Итак, Пи Уи решил поступать в университет. Его выбор пал на «Киттрелл-колледж». Впрочем, и выбора-то особого не было. На дворе стояла середина 60-х – период самого что ни на есть «махрового» расизма. И пусть в лиге уже играли и Чемберлен, и Бэйлор, проблема оставалась – и даже, кажется, отношение к ней нисколько не менялось, не трогаясь с мёртвой точки. Всем ещё памятны были истории, как из «Сент-Луис Хокс» выживали сначала Вуди Солдсберри, а потом Клео Хилла только за то, что они были чёрными и пытались доказать, что способны на площадке на куда большее, чем просто выполнять всю грязную работу, – ведь это было всего-то год-два назад. И это были далеко не единичные случаи.
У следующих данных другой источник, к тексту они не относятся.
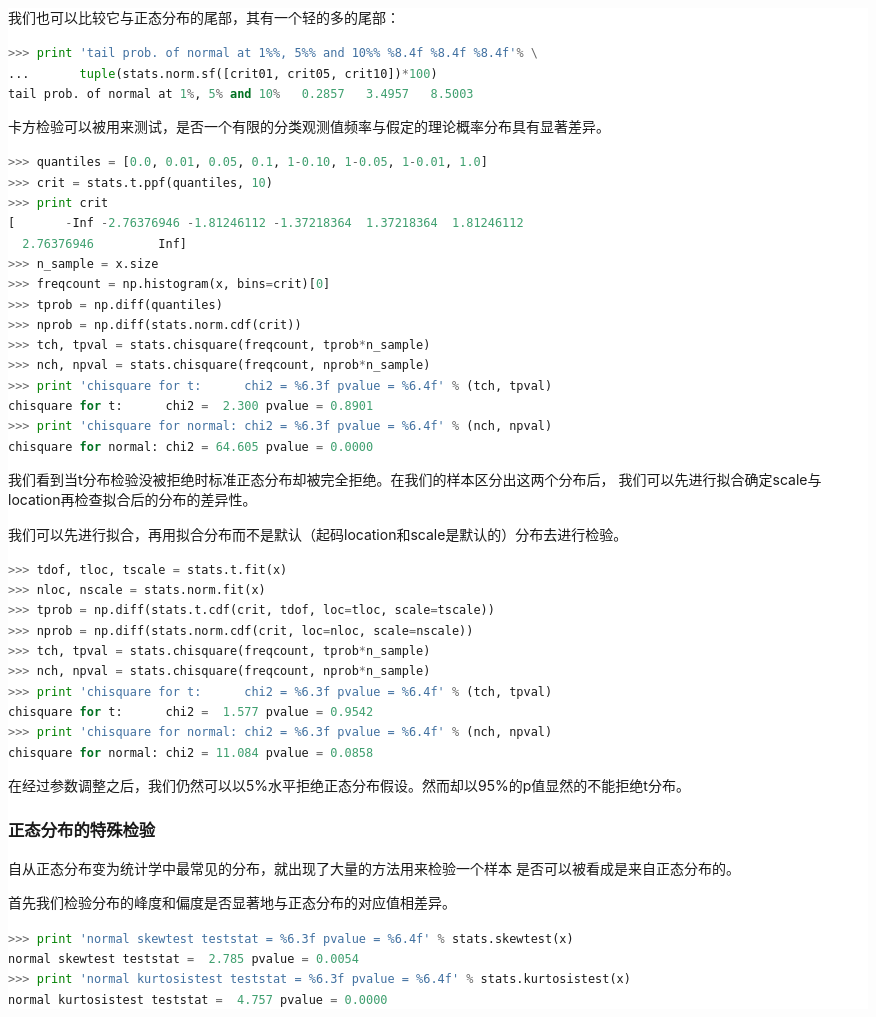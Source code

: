 我们也可以比较它与正态分布的尾部，其有一个轻的多的尾部：

```python
>>> print 'tail prob. of normal at 1%%, 5%% and 10%% %8.4f %8.4f %8.4f'% \
...       tuple(stats.norm.sf([crit01, crit05, crit10])*100)
tail prob. of normal at 1%, 5% and 10%   0.2857   3.4957   8.5003
```

卡方检验可以被用来测试，是否一个有限的分类观测值频率与假定的理论概率分布具有显著差异。

```python
>>> quantiles = [0.0, 0.01, 0.05, 0.1, 1-0.10, 1-0.05, 1-0.01, 1.0]
>>> crit = stats.t.ppf(quantiles, 10)
>>> print crit
[       -Inf -2.76376946 -1.81246112 -1.37218364  1.37218364  1.81246112
  2.76376946         Inf]
>>> n_sample = x.size
>>> freqcount = np.histogram(x, bins=crit)[0]
>>> tprob = np.diff(quantiles)
>>> nprob = np.diff(stats.norm.cdf(crit))
>>> tch, tpval = stats.chisquare(freqcount, tprob*n_sample)
>>> nch, npval = stats.chisquare(freqcount, nprob*n_sample)
>>> print 'chisquare for t:      chi2 = %6.3f pvalue = %6.4f' % (tch, tpval)
chisquare for t:      chi2 =  2.300 pvalue = 0.8901
>>> print 'chisquare for normal: chi2 = %6.3f pvalue = %6.4f' % (nch, npval)
chisquare for normal: chi2 = 64.605 pvalue = 0.0000
```

我们看到当t分布检验没被拒绝时标准正态分布却被完全拒绝。在我们的样本区分出这两个分布后，
我们可以先进行拟合确定scale与location再检查拟合后的分布的差异性。

我们可以先进行拟合，再用拟合分布而不是默认（起码location和scale是默认的）分布去进行检验。

```python
>>> tdof, tloc, tscale = stats.t.fit(x)
>>> nloc, nscale = stats.norm.fit(x)
>>> tprob = np.diff(stats.t.cdf(crit, tdof, loc=tloc, scale=tscale))
>>> nprob = np.diff(stats.norm.cdf(crit, loc=nloc, scale=nscale))
>>> tch, tpval = stats.chisquare(freqcount, tprob*n_sample)
>>> nch, npval = stats.chisquare(freqcount, nprob*n_sample)
>>> print 'chisquare for t:      chi2 = %6.3f pvalue = %6.4f' % (tch, tpval)
chisquare for t:      chi2 =  1.577 pvalue = 0.9542
>>> print 'chisquare for normal: chi2 = %6.3f pvalue = %6.4f' % (nch, npval)
chisquare for normal: chi2 = 11.084 pvalue = 0.0858
```

在经过参数调整之后，我们仍然可以以5%水平拒绝正态分布假设。然而却以95%的p值显然的不能拒绝t分布。

### 正态分布的特殊检验

自从正态分布变为统计学中最常见的分布，就出现了大量的方法用来检验一个样本
是否可以被看成是来自正态分布的。

首先我们检验分布的峰度和偏度是否显著地与正态分布的对应值相差异。

```python
>>> print 'normal skewtest teststat = %6.3f pvalue = %6.4f' % stats.skewtest(x)
normal skewtest teststat =  2.785 pvalue = 0.0054
>>> print 'normal kurtosistest teststat = %6.3f pvalue = %6.4f' % stats.kurtosistest(x)
normal kurtosistest teststat =  4.757 pvalue = 0.0000
```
Пройдёт ещё несколько лет – а Спенсер Хэйвуд будет жаловаться, что его, одного из лидеров «золотой» олимпийской сборной-1968, несмотря на все его заслуги и награды, притесняют в колледже и считают «недочеловеком». Что уж говорить про те времена… Многие афроамериканцы – включая подчас даже самых талантливых – в 60-е годы были вынуждены играть за команды так называемых «чёрных» колледжей, которые создавались специально для них. «Киттрелл» как раз входил в их число.

О времени пребывания Пи Уи в «Киттрелле» мало что можно рассказать. В СМИ на государственном уровне внимания чемпионатам среди команд «чёрных» колледжей почти не уделялось, а ещё правильнее будет сказать – их практически не замечали.

«Киттрелл-колледж» располагался в округе Хендерсон в Западной Каролине, в маленьком провинциальном городке – в местности самой что ни на есть сельской. И само учебное заведение было под стать – весьма скромное, даже захудалое, где и учебная программа-то была неполной и рассчитана всего на два первых курса. Здание было построено на скорую руку и казалось на вид не прочнее спичечного коробка. Но, как уже говорилось, Рику было не до жиру, учитывая его цвет кожи и то, что в школе он успехами в плане успеваемости, мягко говоря, не блистал. Как признавался сам Кирклэнд, он даже выделил из своих сбережений энную сумму – специально для того, чтобы подмазать администрацию какого-нибудь колледжа, чтобы те зачислили его к себе студентом. Уж не знаю, дошло ли дело до дачи взятки, но, так или иначе, Кирклэнд оказался в «Киттрелле» (предполагаю, что всё-таки дошло, потому что всё то время, что Рик провёл в колледжах, он, будучи одним из лидеров своих команд, играл «за просто так» – спортивной стипендии, которая вообще-то полагается в таких случаях, ему так и не выделили. Впрочем, сам он был этому даже рад: «Так я чувствовал себя немного более свободным» – а свободу люди, подобные Кирклэнду и Хэммонду, ценят даже выше, чем большинство остальных… Свобода эта заключалась в том, что Рик ни разу, по его же собственным словам, не переступил порога учебной аудитории; всё это время он, как и в школах, продолжал играть в кости, и, тем не менее, успешно двигался к получению степени бакалавра – благодаря тому, что отлично играл в баскетбол, пусть и без стипендии).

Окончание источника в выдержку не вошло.